Assim como nos perguntam “cadê a chupeta?”, já ouvimos “e o berço? e o carrinho?”; já fomos chamados de “cabeça dura”, “estranhos” e por aí vai… Dizer não a essas coisas e enfrentar o julgamento alheio exige força.

E de que precisamos, afinal?

Tempo, silêncio, boa música. Colo, peito, dormir junto. Carinho, beijo, abraço. Olhares e mensagens amigas. Comidas saudáveis, simples e gostosas. Aproveitar em cada pequeno detalhe esse momento irrepetível e que passa voando.

“EU NÃO TINHA PACIÊNCIA COM ESSA HISTÓRIA DE ENXOVAL”

— foi o que eu disse a uma pessoa que me escreveu perguntando sobre o que comprar para seu bebê, que chegará daqui uns meses; o que segue abaixo é a mensagem que escrevi a ela, com algumas alterações.

Não dei muito bola para as compras — preferia ler, descansar, me exercitar… Recebemos roupas seminovas e ganhamos muitos presentes. Mas nos primeiros dias de vida do Francisco me vi sem roupas suficientes! A sogra foi correndo numa loja e me ajudou com uns pijamas.

Os bebês crescem muito nos primeiros meses. Logo, perdem roupa bem rápido. Ao mesmo tempo, precisam de bastante roupa, porque vomitam, o xixi e cocô vazam, suam.
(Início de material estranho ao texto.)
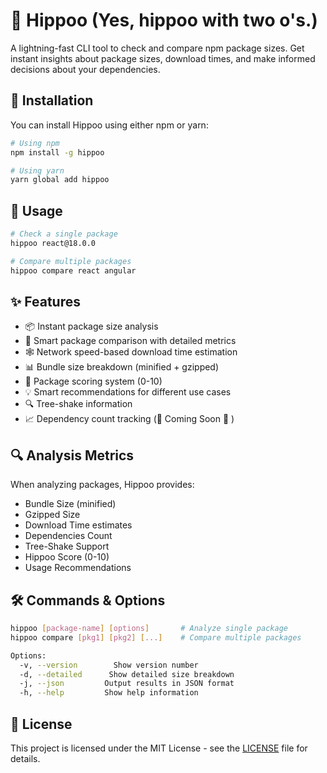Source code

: # 🦛 Hippoo (Yes, hippoo with two o's.)

A lightning-fast CLI tool to check and compare npm package sizes. Get instant insights about package sizes, download times, and make informed decisions about your dependencies.

## 🚀 Installation

You can install Hippoo using either npm or yarn:

```bash
# Using npm
npm install -g hippoo

# Using yarn
yarn global add hippoo
```

## 📖 Usage

```bash
# Check a single package
hippoo react@18.0.0

# Compare multiple packages
hippoo compare react angular
```

## ✨ Features

- 📦 Instant package size analysis
- 🔄 Smart package comparison with detailed metrics
- 🕸️ Network speed-based download time estimation
- 📊 Bundle size breakdown (minified + gzipped)
- 🎯 Package scoring system (0-10)
- 💡 Smart recommendations for different use cases
- 🔍 Tree-shake information
- 📈 Dependency count tracking (🎊 Coming Soon 🎊 )

## 🔍 Analysis Metrics

When analyzing packages, Hippoo provides:

- Bundle Size (minified)
- Gzipped Size
- Download Time estimates
- Dependencies Count
- Tree-Shake Support
- Hippoo Score (0-10)
- Usage Recommendations

## 🛠️ Commands & Options

```bash
hippoo [package-name] [options]       # Analyze single package
hippoo compare [pkg1] [pkg2] [...]    # Compare multiple packages

Options:
  -v, --version        Show version number
  -d, --detailed      Show detailed size breakdown
  -j, --json         Output results in JSON format
  -h, --help         Show help information
```

## 📄 License

This project is licensed under the MIT License - see the [LICENSE](LICENSE) file for details.

```

```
Nós lavamos roupa do Francisco todo dia. Compensa; assim o que suja num dia está seco no dia seguinte.

Outro detalhe: o padrão de tamanho varia incrivelmente — assim como paras roupas de adultos. Acontece de o bebê ter 4 meses e vestir tamanho 6-9 meses, porque cresceu mais rapidinho. Depende se x filhote é magrx ou gordinhx. O Francisco é alto e magro, tantas roupas ficam largas nele!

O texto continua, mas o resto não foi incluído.